I’ve heard people argue that Microsoft’s rise to prominence stemmed from the fact that market forces propelled the company to greatness. They usually dismiss the fact that even if Microsoft never behaved illegally to gain its marketshare strength, its products leave a lot to be desired.
Now, I don’t mean that Microsoft products have no great features (throw enough crap against the wall, something’s bound to stick). What I mean is this. If you are a long-time Mac user, you should spend a day with Windows as I have. It makes you appreciate the Mac’s elegance even more — and makes you hate Microsoft vis-à-vis software design.
Sure, there’s a chance that I hate Windows because I’m too used to the Mac. Truth be told, I’m too spoiled by the Mac. I never have to deal with what I have to face in the Windows environs (hey, Macs do crash, we know).
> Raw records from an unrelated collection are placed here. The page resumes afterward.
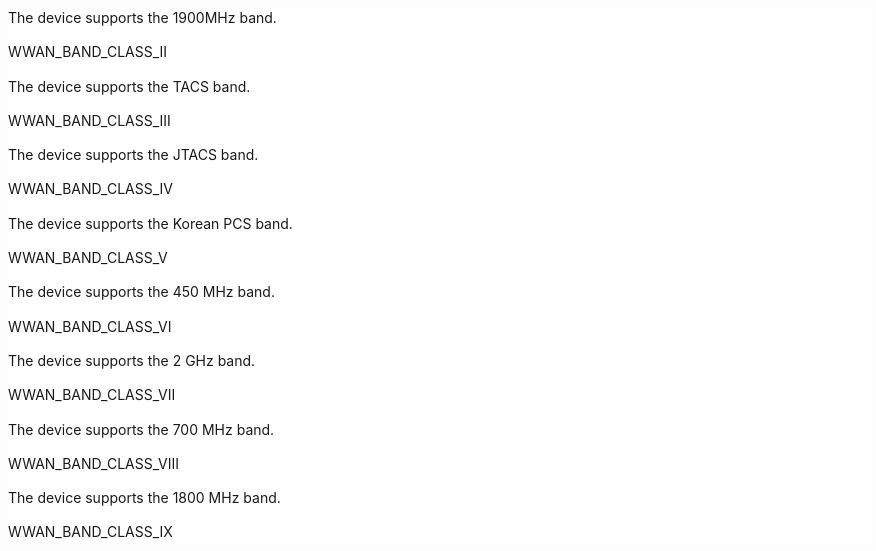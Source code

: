 <td>
<p>The device supports the 1900MHz band.</p>
</td>
</tr>
<tr>
<td>
<p>WWAN_BAND_CLASS_II</p>
</td>
<td>
<p>The device supports the TACS band.</p>
</td>
</tr>
<tr>
<td>
<p>WWAN_BAND_CLASS_III</p>
</td>
<td>
<p>The device supports the JTACS band.</p>
</td>
</tr>
<tr>
<td>
<p>WWAN_BAND_CLASS_IV</p>
</td>
<td>
<p>The device supports the Korean PCS band.</p>
</td>
</tr>
<tr>
<td>
<p>WWAN_BAND_CLASS_V</p>
</td>
<td>
<p>The device supports the 450 MHz band.</p>
</td>
</tr>
<tr>
<td>
<p>WWAN_BAND_CLASS_VI</p>
</td>
<td>
<p>The device supports the 2 GHz band.</p>
</td>
</tr>
<tr>
<td>
<p>WWAN_BAND_CLASS_VII</p>
</td>
<td>
<p>The device supports the 700 MHz band.</p>
</td>
</tr>
<tr>
<td>
<p>WWAN_BAND_CLASS_VIII</p>
</td>
<td>
<p>The device supports the 1800 MHz band.</p>
</td>
</tr>
<tr>
<td>
<p>WWAN_BAND_CLASS_IX</p>
</td>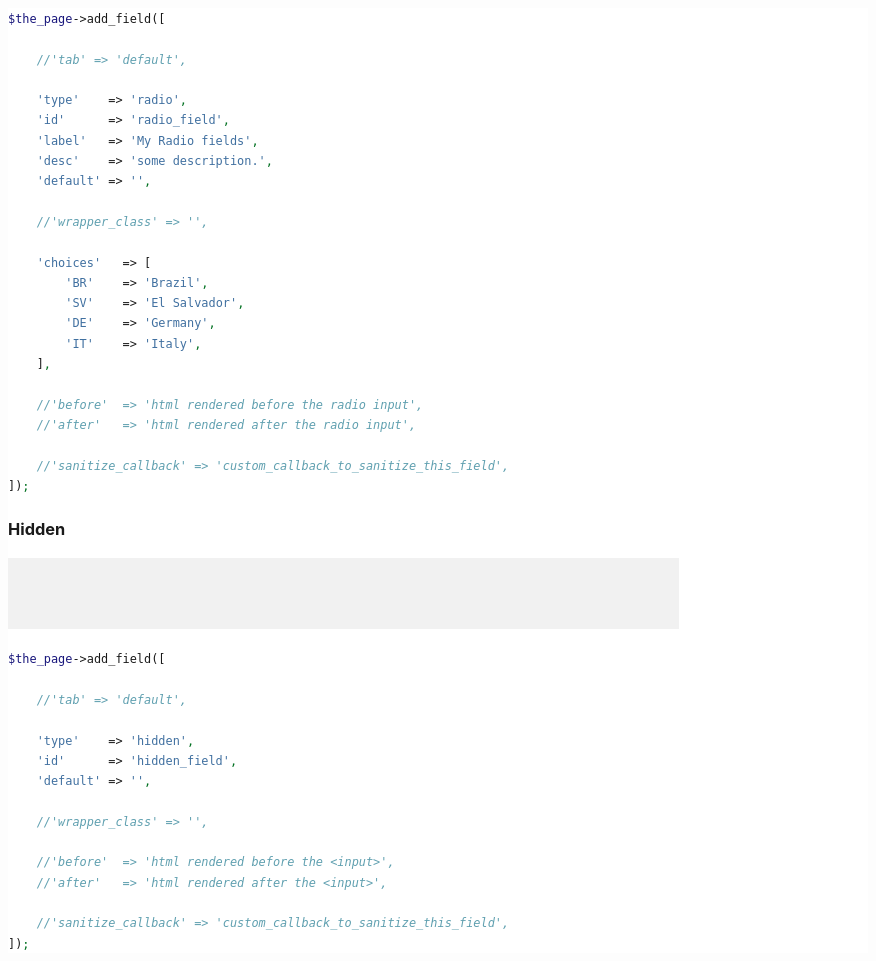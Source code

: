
 ```php
$the_page->add_field([

    //'tab' => 'default',

    'type'    => 'radio',
    'id'      => 'radio_field',
    'label'   => 'My Radio fields',
    'desc'    => 'some description.',
    'default' => '',

    //'wrapper_class' => '',

    'choices'   => [
        'BR'    => 'Brazil',
        'SV'    => 'El Salvador',
        'DE'    => 'Germany',
        'IT'    => 'Italy',
    ],

    //'before'  => 'html rendered before the radio input',
    //'after'   => 'html rendered after the radio input',

    //'sanitize_callback' => 'custom_callback_to_sanitize_this_field',
]);
```

### Hidden

![Hidden field](assets/field-hidden.png)

```php
$the_page->add_field([

    //'tab' => 'default',

    'type'    => 'hidden',
    'id'      => 'hidden_field',
    'default' => '',

    //'wrapper_class' => '',

    //'before'  => 'html rendered before the <input>',
    //'after'   => 'html rendered after the <input>',

    //'sanitize_callback' => 'custom_callback_to_sanitize_this_field',
]);
```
Of course, all of this is old hat for most of us.
When I crash my Mac, I just undo my last actions. The same is true for Windows, I’m sure, but there isn’t a Mensa around when you need one to interpret the “user friendly” Windows crash messages.
This column, I think, is what they call a rant. It’s my two-cents addition to this discussion. And, while I’m at it, I may as well offer my answer to the Microsoft Question: offer the company one of two options. Be broken into itty-bitty pieces or be forced to rewrite its programs to be truly intuitive and truly easy to use.
Hell, if they’re gonna copy the Mac, they may as well be forced to go all the way.